Directions >> Count the lines of data below that include "showing". Provide only the number.

Raw data >>
···
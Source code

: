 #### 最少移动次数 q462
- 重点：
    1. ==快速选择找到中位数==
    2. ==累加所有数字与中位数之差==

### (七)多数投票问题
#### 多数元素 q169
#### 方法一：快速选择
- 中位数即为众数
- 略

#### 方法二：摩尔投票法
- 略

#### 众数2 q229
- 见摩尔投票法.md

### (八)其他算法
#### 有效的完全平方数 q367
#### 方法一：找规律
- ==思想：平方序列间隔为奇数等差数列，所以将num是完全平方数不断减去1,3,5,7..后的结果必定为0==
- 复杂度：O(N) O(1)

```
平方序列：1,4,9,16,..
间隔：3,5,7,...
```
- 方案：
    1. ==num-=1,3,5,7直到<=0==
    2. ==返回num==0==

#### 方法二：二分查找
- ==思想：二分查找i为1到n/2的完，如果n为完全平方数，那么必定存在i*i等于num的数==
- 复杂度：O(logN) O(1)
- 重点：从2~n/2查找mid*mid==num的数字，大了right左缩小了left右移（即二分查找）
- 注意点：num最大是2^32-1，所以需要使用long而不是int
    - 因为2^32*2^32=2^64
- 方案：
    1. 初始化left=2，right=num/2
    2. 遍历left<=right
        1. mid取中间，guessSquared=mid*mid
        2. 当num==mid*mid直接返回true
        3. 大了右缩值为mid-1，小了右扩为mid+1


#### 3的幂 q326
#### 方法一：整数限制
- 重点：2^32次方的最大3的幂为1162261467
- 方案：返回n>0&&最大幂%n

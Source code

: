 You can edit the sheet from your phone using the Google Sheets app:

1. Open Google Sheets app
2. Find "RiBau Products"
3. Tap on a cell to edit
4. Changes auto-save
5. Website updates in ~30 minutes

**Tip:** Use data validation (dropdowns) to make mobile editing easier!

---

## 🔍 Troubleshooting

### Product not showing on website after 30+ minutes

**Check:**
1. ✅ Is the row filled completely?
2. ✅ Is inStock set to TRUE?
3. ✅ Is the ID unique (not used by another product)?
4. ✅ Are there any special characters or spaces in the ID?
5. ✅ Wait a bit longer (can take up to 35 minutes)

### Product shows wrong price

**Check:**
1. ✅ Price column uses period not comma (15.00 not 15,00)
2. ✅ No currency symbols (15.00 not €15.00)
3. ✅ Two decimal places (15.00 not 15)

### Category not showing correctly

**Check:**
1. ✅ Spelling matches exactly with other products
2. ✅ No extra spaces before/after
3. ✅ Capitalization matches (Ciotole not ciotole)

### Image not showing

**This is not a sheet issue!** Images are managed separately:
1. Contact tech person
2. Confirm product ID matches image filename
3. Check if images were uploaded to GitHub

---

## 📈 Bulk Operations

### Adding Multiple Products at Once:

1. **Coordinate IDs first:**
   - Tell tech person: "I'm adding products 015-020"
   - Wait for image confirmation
···
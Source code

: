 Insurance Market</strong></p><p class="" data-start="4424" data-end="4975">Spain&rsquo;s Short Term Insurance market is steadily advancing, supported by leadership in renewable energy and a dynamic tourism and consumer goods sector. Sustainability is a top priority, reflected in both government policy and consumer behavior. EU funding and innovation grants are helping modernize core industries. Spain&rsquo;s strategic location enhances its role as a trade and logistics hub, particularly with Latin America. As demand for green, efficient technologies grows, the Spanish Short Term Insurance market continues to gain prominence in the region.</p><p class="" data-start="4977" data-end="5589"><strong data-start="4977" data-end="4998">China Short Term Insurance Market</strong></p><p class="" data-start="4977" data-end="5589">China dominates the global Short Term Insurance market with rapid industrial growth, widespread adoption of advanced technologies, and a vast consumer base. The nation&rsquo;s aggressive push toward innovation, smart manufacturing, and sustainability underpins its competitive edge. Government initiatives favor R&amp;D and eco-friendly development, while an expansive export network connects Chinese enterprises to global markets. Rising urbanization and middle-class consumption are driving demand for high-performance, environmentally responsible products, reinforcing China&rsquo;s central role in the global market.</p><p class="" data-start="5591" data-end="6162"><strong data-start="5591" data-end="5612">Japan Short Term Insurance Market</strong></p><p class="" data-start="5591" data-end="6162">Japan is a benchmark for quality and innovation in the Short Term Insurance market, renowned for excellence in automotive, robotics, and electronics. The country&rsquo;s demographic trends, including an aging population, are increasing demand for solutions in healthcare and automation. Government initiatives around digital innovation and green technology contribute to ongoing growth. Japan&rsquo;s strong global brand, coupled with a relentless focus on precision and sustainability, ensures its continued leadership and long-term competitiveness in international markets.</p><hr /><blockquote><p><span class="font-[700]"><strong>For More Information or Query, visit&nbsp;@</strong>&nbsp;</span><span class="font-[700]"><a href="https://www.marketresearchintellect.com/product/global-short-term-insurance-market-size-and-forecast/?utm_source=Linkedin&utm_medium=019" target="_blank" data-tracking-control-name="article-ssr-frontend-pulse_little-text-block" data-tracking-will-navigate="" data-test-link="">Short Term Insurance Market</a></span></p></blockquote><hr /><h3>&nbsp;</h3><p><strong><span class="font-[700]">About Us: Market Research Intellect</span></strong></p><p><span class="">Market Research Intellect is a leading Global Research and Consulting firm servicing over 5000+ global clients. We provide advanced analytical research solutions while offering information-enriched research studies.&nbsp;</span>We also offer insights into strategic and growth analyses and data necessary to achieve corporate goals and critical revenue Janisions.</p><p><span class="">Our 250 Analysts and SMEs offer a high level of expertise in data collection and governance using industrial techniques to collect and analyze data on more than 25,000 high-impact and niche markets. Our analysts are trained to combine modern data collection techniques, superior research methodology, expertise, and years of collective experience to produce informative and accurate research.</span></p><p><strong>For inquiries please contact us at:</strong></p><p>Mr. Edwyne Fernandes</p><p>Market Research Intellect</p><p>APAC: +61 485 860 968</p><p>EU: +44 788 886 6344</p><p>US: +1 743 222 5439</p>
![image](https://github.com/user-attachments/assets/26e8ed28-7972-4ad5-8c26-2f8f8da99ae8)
···
Solution to this problem >> 3